_TRY IT_. Show only those lines of the entries where the string "label" is found.

Plain-text document sources:
- - -
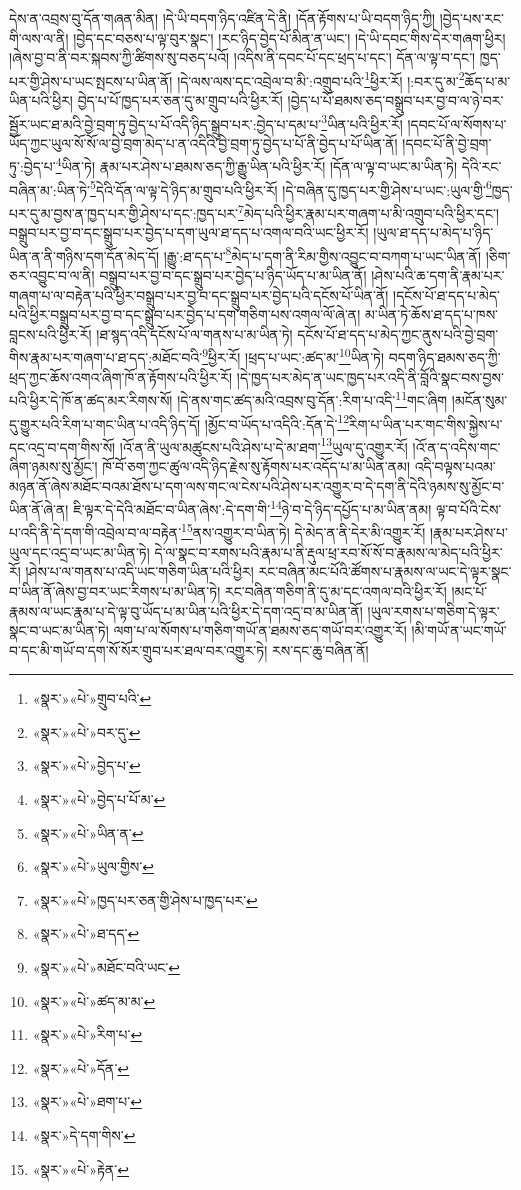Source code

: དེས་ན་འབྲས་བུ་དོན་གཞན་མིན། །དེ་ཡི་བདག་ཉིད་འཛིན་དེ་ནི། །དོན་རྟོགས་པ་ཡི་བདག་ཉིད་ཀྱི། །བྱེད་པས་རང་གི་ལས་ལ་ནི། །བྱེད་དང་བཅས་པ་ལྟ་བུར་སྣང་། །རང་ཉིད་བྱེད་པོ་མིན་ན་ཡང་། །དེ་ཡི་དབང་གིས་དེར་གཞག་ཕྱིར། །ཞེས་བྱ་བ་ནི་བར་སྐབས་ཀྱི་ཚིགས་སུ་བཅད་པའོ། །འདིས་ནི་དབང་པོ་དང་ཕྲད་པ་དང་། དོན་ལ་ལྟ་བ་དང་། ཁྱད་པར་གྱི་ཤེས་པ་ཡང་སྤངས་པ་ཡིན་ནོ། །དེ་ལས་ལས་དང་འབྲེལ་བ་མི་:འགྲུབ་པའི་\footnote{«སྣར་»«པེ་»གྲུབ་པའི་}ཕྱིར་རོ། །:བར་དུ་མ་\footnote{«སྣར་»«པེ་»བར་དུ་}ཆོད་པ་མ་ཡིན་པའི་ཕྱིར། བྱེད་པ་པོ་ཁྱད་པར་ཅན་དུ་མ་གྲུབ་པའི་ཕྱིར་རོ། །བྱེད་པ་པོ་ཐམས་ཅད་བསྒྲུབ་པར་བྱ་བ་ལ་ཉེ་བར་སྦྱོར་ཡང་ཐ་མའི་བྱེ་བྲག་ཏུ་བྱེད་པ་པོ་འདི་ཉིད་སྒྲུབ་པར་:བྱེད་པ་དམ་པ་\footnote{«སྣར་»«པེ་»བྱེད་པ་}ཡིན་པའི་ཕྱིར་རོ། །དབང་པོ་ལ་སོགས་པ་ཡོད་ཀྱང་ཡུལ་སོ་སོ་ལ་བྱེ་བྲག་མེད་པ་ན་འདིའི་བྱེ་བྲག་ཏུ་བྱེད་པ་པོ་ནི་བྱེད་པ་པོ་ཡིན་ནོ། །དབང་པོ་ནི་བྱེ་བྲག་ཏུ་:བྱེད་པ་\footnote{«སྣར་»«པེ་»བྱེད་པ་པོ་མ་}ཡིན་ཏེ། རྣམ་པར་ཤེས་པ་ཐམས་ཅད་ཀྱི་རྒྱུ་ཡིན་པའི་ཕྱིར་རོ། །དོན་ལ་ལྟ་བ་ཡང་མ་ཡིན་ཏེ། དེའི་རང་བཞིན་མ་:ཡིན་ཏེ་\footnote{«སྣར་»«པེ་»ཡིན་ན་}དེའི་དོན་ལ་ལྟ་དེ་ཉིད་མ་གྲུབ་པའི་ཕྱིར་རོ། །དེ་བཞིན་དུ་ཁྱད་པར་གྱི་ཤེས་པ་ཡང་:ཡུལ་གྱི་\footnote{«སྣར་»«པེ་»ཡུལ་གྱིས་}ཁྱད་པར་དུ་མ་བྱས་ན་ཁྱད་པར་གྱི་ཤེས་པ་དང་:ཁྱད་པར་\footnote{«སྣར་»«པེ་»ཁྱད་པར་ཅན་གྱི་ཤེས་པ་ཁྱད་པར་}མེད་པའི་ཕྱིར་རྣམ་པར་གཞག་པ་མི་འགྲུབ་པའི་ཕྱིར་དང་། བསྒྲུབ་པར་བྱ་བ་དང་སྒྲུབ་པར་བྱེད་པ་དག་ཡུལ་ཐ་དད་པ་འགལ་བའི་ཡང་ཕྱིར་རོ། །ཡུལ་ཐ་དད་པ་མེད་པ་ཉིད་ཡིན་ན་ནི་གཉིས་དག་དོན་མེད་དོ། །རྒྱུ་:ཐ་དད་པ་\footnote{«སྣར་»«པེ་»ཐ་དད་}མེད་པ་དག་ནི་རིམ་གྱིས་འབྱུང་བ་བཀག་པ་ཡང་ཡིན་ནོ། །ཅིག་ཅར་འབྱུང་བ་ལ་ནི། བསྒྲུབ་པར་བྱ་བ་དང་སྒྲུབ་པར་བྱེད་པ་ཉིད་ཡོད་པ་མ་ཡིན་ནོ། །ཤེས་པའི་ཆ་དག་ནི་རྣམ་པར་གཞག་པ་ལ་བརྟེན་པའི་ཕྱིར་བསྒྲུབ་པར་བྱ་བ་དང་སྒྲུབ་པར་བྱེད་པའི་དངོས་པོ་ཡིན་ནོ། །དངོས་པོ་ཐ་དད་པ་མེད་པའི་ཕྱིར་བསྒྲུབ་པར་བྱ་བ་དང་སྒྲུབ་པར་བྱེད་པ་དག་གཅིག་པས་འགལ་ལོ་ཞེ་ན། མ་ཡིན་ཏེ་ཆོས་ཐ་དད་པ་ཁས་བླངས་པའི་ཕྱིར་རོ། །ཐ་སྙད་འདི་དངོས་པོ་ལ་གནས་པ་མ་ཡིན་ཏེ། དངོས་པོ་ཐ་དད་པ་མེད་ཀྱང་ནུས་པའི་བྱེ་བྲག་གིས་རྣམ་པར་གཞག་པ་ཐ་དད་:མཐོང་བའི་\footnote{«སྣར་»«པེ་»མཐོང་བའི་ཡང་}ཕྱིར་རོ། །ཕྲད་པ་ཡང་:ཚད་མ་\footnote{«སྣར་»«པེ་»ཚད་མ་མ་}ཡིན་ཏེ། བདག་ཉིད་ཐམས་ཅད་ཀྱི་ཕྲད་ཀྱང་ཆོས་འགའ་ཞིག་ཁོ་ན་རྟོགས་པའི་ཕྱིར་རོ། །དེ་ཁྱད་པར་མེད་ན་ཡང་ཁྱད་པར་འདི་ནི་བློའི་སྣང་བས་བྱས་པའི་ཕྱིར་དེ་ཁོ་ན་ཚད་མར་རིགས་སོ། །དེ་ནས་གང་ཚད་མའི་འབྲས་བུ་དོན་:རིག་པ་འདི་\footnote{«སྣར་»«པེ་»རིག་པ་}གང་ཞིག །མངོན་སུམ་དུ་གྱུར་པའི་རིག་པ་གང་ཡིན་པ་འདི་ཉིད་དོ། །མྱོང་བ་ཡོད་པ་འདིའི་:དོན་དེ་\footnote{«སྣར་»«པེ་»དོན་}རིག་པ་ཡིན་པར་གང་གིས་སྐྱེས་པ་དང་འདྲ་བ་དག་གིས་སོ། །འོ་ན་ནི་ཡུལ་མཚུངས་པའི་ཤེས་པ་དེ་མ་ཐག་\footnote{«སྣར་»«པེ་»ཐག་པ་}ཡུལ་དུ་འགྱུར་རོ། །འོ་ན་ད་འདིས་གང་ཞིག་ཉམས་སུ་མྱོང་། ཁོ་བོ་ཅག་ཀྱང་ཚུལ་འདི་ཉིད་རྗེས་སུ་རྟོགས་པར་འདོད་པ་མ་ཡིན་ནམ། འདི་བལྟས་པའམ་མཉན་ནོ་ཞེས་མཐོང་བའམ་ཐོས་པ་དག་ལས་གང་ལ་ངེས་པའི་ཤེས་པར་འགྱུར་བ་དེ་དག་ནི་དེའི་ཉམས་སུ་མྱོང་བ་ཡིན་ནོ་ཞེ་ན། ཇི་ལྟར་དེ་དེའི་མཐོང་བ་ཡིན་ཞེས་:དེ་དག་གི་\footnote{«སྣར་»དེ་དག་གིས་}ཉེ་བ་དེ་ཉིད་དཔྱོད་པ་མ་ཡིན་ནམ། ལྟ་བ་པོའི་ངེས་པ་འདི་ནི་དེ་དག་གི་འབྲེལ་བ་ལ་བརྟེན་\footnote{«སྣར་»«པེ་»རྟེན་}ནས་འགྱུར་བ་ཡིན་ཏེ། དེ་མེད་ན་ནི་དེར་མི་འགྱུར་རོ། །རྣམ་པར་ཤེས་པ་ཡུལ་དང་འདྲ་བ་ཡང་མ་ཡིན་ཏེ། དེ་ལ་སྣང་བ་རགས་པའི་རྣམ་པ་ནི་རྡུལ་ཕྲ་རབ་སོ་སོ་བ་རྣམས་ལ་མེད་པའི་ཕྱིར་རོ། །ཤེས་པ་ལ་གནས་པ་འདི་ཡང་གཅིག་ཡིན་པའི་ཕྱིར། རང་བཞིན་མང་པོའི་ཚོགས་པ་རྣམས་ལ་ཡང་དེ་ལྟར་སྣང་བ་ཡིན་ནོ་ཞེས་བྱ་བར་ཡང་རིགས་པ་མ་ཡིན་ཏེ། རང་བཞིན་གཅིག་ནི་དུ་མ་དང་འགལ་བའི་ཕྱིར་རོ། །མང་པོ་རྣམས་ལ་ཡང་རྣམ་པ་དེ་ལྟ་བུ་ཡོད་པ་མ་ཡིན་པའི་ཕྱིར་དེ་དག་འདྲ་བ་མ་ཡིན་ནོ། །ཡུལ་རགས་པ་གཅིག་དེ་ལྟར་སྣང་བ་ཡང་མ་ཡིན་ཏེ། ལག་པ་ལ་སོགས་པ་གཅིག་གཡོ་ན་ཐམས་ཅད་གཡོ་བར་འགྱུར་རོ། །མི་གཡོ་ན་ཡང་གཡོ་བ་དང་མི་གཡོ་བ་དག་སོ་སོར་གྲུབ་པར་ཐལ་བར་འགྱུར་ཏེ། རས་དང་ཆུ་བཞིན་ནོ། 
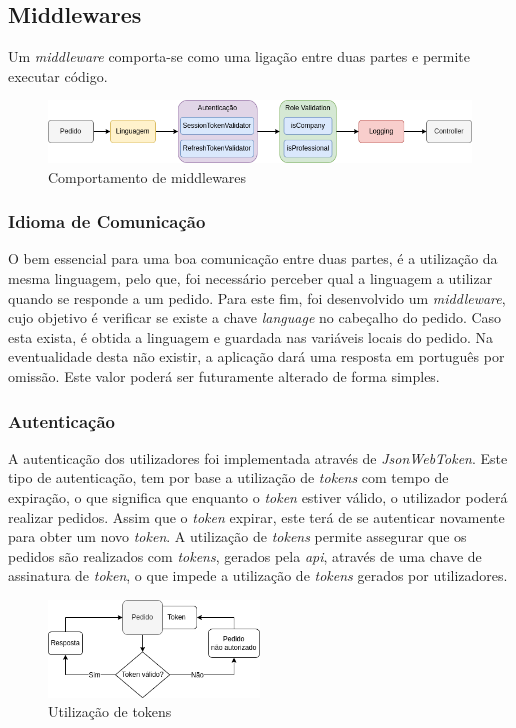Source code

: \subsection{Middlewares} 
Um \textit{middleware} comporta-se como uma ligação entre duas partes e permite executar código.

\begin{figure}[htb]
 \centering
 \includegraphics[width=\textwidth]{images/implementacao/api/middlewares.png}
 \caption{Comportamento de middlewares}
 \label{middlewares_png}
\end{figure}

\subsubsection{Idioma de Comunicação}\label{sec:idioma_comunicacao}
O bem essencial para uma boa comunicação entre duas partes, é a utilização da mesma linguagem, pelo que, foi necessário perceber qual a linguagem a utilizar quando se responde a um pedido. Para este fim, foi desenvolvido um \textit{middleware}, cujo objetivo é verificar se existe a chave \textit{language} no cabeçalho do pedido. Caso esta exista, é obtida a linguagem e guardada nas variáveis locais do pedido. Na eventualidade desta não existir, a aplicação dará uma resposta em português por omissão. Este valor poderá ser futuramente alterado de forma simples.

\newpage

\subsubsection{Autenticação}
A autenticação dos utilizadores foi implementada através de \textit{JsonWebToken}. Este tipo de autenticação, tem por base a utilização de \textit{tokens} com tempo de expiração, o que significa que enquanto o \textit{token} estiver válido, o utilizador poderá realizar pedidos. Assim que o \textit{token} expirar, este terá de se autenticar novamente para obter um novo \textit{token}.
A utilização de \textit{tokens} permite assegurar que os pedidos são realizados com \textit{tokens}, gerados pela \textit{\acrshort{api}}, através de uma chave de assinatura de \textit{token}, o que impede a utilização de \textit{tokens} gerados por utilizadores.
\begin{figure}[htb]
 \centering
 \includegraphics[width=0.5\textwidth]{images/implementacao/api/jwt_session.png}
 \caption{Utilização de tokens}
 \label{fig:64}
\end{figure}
- - -
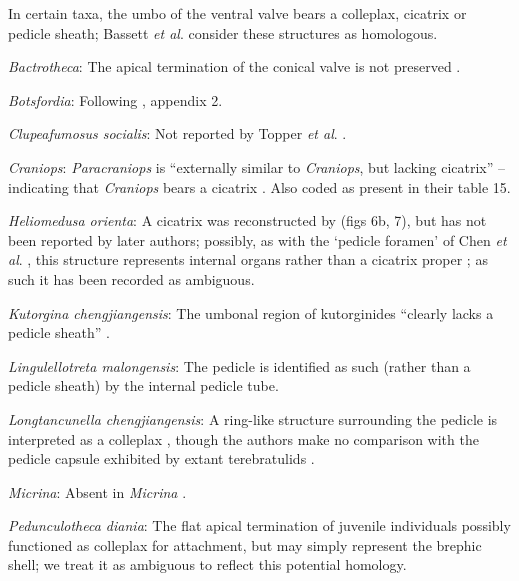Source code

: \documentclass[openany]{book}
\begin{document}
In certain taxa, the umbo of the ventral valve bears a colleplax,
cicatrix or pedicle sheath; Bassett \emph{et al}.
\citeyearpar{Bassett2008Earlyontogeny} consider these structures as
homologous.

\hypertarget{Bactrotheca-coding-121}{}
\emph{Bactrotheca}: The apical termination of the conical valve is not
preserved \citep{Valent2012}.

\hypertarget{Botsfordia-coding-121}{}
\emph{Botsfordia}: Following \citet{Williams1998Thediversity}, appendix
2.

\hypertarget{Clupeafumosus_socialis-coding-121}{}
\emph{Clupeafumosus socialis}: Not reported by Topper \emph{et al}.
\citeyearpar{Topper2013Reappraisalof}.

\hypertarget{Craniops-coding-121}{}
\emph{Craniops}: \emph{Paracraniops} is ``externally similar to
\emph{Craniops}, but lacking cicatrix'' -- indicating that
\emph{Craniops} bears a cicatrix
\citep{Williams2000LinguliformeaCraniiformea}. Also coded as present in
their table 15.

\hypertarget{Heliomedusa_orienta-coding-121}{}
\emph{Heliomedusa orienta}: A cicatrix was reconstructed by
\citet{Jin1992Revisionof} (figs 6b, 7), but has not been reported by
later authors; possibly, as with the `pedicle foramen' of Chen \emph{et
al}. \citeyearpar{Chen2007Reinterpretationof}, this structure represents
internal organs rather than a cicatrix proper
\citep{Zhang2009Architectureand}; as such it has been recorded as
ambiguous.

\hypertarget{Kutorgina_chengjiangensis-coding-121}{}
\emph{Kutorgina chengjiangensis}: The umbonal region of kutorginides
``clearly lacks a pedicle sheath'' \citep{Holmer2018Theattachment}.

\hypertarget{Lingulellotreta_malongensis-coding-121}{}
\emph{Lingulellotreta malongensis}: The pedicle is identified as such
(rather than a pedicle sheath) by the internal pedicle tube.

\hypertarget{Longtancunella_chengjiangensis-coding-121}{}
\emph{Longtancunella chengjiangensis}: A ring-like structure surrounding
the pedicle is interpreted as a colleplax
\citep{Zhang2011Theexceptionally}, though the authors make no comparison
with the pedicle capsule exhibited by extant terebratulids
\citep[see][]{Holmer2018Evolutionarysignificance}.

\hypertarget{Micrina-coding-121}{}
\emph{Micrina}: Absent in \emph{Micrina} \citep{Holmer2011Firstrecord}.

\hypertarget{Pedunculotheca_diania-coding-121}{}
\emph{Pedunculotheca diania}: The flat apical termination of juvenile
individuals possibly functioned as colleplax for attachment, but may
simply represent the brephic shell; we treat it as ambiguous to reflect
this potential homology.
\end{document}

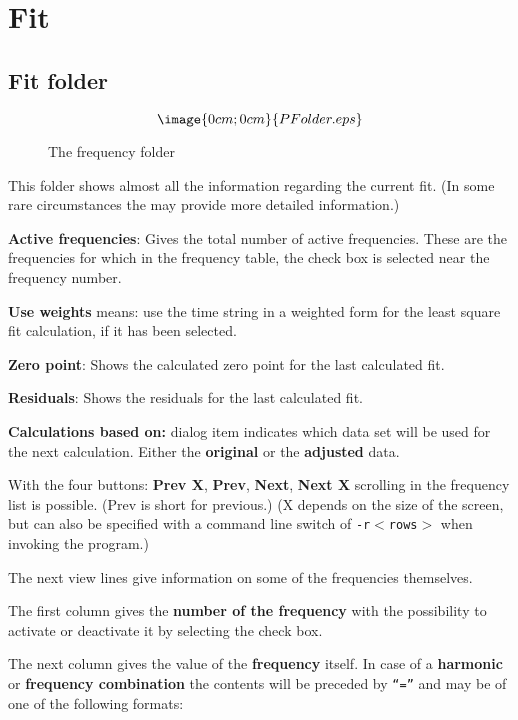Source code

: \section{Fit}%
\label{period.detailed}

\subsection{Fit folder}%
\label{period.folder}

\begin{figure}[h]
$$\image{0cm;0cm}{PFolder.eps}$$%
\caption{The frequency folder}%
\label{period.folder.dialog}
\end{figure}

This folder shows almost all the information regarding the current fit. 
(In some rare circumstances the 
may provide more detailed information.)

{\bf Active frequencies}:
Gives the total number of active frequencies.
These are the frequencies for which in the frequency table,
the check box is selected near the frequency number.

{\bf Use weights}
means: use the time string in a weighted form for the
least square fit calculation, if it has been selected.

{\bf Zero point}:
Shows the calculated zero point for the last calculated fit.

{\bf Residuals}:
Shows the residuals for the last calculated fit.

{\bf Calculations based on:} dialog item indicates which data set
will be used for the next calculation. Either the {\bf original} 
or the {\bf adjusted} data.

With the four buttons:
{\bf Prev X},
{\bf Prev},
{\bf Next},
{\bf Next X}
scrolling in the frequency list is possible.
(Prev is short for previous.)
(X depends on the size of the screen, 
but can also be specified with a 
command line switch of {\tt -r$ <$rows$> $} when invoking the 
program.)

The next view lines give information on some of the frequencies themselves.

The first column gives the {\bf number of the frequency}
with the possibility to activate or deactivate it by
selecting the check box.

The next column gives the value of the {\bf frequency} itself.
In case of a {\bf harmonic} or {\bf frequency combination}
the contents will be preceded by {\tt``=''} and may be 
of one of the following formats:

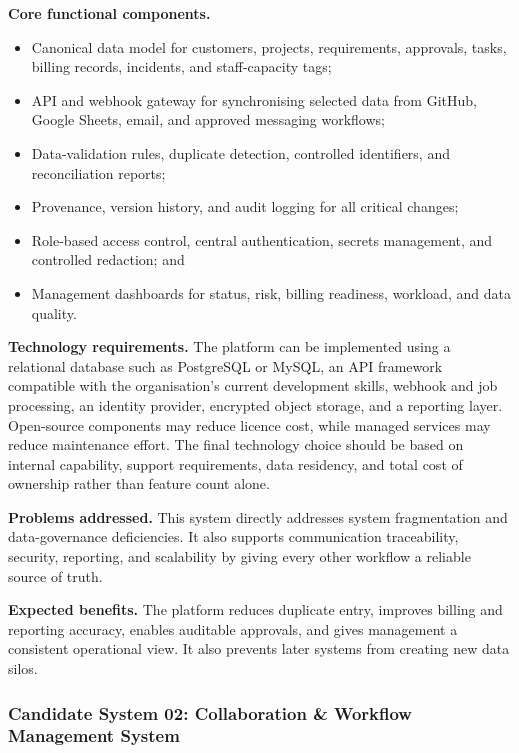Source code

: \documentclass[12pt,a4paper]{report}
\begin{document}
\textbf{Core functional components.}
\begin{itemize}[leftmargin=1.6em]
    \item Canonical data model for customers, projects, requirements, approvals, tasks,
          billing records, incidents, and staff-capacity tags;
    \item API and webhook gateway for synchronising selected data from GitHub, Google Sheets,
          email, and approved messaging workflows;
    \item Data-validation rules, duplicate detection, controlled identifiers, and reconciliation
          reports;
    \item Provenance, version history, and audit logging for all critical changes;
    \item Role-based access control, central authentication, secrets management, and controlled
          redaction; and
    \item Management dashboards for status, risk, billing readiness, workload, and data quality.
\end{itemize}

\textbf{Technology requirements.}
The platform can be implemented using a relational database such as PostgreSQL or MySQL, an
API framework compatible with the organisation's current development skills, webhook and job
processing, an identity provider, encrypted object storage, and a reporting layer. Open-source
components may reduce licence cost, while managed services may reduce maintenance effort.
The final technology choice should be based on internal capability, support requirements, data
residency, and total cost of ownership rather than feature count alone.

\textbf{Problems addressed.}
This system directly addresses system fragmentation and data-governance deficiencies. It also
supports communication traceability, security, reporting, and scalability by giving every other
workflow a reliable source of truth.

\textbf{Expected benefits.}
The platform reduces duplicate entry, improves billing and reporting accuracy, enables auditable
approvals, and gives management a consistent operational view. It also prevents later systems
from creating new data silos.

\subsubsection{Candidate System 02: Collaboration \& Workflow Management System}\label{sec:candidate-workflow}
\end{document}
- - -
_ANSWER FOR THIS EXERCISE_.
 \label{middlewares_png}
\subsubsection{Idioma de Comunicação}\label{sec:idioma_comunicacao}
 \label{fig:64}
\label{period.detailed}
\label{period.folder}
\label{period.folder.dialog}
\subsubsection{Candidate System 02: Collaboration \& Workflow Management System}\label{sec:candidate-workflow}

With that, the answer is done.